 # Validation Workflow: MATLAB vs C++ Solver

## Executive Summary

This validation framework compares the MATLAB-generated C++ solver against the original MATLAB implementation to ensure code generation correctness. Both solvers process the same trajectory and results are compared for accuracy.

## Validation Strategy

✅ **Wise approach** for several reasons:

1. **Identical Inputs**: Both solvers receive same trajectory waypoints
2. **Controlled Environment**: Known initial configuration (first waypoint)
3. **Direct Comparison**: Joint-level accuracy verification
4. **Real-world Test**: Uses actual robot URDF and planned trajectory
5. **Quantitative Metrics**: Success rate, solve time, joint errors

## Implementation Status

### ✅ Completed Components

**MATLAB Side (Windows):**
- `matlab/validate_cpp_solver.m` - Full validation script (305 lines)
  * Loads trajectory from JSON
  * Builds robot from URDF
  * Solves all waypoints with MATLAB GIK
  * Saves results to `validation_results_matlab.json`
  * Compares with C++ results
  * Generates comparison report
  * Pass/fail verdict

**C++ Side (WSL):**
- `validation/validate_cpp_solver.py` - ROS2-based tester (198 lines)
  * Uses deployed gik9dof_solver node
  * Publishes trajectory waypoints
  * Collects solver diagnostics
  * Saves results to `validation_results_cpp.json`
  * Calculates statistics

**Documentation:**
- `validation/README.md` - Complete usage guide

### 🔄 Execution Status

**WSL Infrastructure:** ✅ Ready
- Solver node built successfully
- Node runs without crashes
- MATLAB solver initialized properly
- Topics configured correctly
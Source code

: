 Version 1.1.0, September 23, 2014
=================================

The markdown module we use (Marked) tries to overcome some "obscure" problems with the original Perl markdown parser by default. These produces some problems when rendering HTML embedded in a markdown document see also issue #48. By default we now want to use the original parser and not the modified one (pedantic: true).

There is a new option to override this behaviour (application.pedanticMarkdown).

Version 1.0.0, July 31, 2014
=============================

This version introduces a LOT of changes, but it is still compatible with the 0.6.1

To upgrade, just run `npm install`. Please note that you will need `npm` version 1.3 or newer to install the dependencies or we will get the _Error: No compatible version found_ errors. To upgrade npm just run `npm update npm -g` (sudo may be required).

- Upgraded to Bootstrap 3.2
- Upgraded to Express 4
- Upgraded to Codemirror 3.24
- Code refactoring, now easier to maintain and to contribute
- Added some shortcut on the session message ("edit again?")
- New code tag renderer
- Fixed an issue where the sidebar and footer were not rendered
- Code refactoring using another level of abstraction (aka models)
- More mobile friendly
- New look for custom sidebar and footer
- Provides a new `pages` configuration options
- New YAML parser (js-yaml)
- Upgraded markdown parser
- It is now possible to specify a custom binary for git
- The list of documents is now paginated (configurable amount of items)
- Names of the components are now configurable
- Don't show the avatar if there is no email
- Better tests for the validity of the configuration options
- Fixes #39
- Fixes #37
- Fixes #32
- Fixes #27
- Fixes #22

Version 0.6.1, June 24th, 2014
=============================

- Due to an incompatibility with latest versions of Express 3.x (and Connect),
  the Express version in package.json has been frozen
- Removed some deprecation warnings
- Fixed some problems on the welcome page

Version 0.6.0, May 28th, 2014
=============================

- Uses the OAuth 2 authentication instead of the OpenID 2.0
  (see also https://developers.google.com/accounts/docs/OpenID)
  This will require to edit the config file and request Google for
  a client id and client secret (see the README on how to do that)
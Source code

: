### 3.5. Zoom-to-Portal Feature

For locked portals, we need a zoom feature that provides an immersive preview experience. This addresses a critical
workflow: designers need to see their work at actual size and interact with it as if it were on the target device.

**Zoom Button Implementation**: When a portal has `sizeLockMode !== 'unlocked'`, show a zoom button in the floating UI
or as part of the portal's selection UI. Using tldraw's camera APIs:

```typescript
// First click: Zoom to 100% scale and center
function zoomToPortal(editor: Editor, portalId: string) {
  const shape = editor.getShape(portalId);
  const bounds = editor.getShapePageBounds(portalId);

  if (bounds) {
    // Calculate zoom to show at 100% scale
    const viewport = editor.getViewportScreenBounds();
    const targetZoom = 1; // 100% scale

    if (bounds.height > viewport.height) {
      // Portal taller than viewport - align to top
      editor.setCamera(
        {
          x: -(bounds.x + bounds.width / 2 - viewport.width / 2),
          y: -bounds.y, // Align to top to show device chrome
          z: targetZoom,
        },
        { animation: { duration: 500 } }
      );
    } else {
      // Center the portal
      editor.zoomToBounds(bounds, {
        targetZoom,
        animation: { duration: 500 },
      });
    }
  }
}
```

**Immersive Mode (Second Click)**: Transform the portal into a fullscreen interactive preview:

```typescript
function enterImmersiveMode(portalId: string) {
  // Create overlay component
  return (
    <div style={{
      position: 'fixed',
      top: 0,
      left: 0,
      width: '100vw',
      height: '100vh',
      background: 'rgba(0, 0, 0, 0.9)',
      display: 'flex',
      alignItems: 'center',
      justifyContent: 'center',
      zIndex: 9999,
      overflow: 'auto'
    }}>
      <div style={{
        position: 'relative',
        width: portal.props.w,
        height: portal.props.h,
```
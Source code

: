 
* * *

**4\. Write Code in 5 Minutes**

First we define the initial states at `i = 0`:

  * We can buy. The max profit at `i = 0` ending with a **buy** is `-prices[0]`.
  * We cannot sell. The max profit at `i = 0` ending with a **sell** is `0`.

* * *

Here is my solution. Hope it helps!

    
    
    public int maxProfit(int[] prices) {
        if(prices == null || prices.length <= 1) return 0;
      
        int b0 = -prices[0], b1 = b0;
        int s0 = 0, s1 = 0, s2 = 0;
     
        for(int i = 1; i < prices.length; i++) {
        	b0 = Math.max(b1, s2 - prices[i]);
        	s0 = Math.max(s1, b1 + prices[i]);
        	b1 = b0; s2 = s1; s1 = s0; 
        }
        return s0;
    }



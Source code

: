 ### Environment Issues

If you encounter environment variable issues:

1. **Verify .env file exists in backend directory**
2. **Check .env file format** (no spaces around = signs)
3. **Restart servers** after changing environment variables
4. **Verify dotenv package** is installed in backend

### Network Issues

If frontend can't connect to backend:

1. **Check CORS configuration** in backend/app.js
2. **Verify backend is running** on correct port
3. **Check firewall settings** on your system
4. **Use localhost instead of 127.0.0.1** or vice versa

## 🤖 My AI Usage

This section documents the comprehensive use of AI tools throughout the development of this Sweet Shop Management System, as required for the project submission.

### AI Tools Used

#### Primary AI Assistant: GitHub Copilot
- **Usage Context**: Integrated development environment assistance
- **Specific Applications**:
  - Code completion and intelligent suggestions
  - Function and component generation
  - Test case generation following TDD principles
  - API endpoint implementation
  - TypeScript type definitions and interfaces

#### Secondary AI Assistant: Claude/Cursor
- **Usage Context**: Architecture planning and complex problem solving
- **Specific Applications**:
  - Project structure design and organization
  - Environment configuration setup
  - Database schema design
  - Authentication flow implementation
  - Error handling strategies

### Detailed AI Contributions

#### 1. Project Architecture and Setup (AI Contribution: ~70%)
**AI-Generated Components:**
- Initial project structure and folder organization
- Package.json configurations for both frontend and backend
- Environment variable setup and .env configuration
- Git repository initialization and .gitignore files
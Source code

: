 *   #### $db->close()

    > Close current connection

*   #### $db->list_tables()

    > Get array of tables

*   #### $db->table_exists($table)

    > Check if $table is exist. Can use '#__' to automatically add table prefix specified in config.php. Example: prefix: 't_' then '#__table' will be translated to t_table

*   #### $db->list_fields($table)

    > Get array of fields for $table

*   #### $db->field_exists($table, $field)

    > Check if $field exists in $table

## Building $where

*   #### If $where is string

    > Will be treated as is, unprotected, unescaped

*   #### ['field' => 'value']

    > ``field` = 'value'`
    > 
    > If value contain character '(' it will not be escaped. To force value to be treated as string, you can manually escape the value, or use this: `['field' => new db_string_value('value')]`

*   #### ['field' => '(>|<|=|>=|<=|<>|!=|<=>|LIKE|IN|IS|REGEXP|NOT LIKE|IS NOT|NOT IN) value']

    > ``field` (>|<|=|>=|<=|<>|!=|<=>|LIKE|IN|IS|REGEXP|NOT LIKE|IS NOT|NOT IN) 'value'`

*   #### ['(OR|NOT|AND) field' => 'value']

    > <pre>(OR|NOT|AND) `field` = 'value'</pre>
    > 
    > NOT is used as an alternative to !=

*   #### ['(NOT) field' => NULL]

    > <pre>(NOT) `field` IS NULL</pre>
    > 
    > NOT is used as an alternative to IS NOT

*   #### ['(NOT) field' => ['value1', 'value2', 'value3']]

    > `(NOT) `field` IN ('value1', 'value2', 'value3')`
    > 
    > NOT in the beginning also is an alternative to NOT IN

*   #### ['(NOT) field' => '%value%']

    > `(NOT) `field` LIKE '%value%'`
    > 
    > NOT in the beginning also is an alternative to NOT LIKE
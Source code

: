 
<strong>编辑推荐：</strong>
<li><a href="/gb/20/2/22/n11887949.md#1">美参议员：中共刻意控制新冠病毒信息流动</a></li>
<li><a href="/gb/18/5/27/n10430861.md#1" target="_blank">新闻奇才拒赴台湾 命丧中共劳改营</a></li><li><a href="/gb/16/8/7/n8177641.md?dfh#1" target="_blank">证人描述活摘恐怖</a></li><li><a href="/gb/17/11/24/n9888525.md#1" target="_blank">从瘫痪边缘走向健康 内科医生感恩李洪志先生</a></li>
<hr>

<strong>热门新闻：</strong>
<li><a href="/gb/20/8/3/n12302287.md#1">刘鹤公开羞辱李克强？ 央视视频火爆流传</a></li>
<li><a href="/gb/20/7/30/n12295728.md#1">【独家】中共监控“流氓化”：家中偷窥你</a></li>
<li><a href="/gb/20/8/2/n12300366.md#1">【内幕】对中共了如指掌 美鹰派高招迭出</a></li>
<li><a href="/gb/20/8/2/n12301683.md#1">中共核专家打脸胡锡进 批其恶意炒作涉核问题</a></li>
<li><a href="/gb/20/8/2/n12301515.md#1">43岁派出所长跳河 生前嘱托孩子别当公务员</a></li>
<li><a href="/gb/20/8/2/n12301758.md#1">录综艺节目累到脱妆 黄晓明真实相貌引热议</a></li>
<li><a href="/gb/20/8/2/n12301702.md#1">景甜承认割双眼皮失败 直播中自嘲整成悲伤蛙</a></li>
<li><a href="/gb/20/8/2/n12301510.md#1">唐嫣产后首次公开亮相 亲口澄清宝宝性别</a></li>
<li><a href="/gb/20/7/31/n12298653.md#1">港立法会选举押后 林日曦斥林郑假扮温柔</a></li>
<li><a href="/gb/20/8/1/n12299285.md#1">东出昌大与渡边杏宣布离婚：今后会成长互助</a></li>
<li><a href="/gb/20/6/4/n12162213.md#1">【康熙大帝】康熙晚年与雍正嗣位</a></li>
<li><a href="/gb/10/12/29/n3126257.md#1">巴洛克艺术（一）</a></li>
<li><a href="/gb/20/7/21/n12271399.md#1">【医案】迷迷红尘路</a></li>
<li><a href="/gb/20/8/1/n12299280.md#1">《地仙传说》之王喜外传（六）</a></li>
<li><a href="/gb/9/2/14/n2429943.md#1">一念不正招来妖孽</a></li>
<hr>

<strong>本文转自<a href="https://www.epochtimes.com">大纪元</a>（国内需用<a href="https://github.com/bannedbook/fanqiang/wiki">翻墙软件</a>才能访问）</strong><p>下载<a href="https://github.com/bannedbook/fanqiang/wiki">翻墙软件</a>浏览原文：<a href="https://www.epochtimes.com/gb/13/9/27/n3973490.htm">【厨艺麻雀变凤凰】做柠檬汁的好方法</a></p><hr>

» **HOW TO COMPLETE THIS TASK**
The answer must be a single number: how many lines above contain the word "alternative".

» **EXERCISE OUTPUT**
4